Film Review: Moana


★★★★☆
In 2013, Disney’s phenomenally successful Frozen marked a turning point for the House of Mouse in the handling of their trademark princess characters. The film’s lauded ‘true love’ reveal was a re-defining moment and their newest sure-fire hit, Moana, takes another confident step in the right direction, this time while equally navigating the familiar narrative waters of a hero’s quest. Despite lacking Frozen‘s grandstanding moments – the aforementioned climax or the now ubiquitous Let It Go – this is an altogether stronger affair. Moana is a toe-tapping, heart-stealing adventure packed with laughs and featuring a kick-ass princess with nary a love interest on the horizon.

This is a film about the coalescence between tradition and innovation – in this case taking place in a mythic Polynesian seascape – and as such the eponymous Moana (Auli’i Cravalho) represents much the same thing. The film is well aware of this itself and when Moana argues that she’s not a princess, the trickster demi-god Maui (Dwayne Johnson) retorts: “If you’re wearing a dress and you have an animal sidekick, you’re a princess.” She is certainly the latest in a long Disney lineage but breaks the mould as well as conforming. Her proportions are more appropriate for a teenage girl than has often been the case and she’s the heir to the chiefdom of her people regardless of her gender.

She’s wilful, resourceful and incontestably the film’s hero without the need for a charming prince to validate her. Disney have entrusted Moana’s journey to four of the very safest hands – those of Ron Clements and John Musker who made The Little Mermaid, Aladdin, and Hercules.
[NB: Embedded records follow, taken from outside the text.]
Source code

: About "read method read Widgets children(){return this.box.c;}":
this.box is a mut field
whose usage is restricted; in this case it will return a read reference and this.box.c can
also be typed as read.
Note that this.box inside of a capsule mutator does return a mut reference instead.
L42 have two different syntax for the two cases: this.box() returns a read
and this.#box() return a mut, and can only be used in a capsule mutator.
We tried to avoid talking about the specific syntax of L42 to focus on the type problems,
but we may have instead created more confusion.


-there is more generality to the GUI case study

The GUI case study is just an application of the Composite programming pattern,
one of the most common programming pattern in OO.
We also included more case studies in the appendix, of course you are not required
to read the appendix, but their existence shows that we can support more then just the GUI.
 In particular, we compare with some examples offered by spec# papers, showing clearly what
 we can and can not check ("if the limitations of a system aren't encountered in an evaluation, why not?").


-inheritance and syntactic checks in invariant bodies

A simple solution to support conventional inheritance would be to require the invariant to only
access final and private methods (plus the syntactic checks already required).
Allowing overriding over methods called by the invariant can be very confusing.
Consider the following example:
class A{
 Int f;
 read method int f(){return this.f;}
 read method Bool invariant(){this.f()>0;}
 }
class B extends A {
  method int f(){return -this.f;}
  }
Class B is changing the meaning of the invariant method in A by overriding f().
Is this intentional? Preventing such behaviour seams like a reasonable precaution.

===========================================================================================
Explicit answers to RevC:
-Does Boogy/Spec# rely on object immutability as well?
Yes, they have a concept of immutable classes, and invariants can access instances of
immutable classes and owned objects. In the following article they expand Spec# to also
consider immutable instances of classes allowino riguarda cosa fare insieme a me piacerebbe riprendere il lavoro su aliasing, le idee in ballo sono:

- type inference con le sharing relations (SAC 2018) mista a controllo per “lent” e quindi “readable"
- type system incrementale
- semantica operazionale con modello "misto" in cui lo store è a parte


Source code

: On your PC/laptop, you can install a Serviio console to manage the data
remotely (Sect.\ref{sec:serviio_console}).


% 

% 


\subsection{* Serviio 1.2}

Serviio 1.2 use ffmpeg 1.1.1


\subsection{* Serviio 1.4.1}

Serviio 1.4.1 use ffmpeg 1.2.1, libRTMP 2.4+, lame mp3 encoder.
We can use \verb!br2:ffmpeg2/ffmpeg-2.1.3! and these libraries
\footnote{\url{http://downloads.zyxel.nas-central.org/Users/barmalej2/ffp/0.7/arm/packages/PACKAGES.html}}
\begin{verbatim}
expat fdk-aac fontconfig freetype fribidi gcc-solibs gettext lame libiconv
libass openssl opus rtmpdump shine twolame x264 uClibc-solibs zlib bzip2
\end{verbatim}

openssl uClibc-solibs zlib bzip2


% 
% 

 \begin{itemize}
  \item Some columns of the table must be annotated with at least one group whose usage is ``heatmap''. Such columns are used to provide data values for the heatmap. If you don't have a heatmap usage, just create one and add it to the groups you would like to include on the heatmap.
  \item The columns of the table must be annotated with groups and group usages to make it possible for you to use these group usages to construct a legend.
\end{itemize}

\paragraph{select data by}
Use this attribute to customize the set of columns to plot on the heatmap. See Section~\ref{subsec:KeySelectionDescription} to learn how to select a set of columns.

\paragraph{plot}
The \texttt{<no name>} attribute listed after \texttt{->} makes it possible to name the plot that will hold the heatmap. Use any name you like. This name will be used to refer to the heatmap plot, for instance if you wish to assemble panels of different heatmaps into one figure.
It’s difficult not to see echoes of those previous films in this one and for all of the sly jokes at the expense of the genre’s clichés, the film does broadly adhere to them. Moana’s rousing ballad, How Far I’ll Go is classic Disney and specifically seems to recall similar ditties sung by Ariel and Herc – that won’t stop it still being in your head days later, though.

Elsewhere, Dwayne Johnson shows off his musical chops with the Genie-esque You’re Welcome, and as well as being able to carry a tune, the actor’s Maui is oafish and charismatic in equal measure. The ragtag band of adventurers also resemble Aladdin‘s, complete with hero/princess, magical friend, animal sidekick (in this case possibly the stupidest and funniest of film roosters, Heihei) and it’s very own magic carpet in the form of the living spirit of the ocean. It, among other things, is gorgeously rendered – this is perhaps the most beautiful Disney film yet – including a cute band of coconut pirates and the living tattoos on Maui’s skin which themselves hark back to the Greek muses of Hercules.

Meanwhile, songwriter Lin-Manuel Miranda (of Hamilton fame) is at his most creative with Shiny, a bizarre and brilliant interlude that crosses David Bowie with Flight of Conchords in the lair of Jermain Clement’s gold-obsessed crab monster, Tamatoa. Typical villains aren’t really the order of the day here, though. Rejecting the myth of redemptive violence, Moana‘s obstacles are cultural entrenchment and the fear of leaving the safety of our own reef. In some ways it’s got a Pixar quality to its message, but for all its whizz-bang and its princess, this is a film in the grand tradition of the Disney adventure – and what a voyage it is.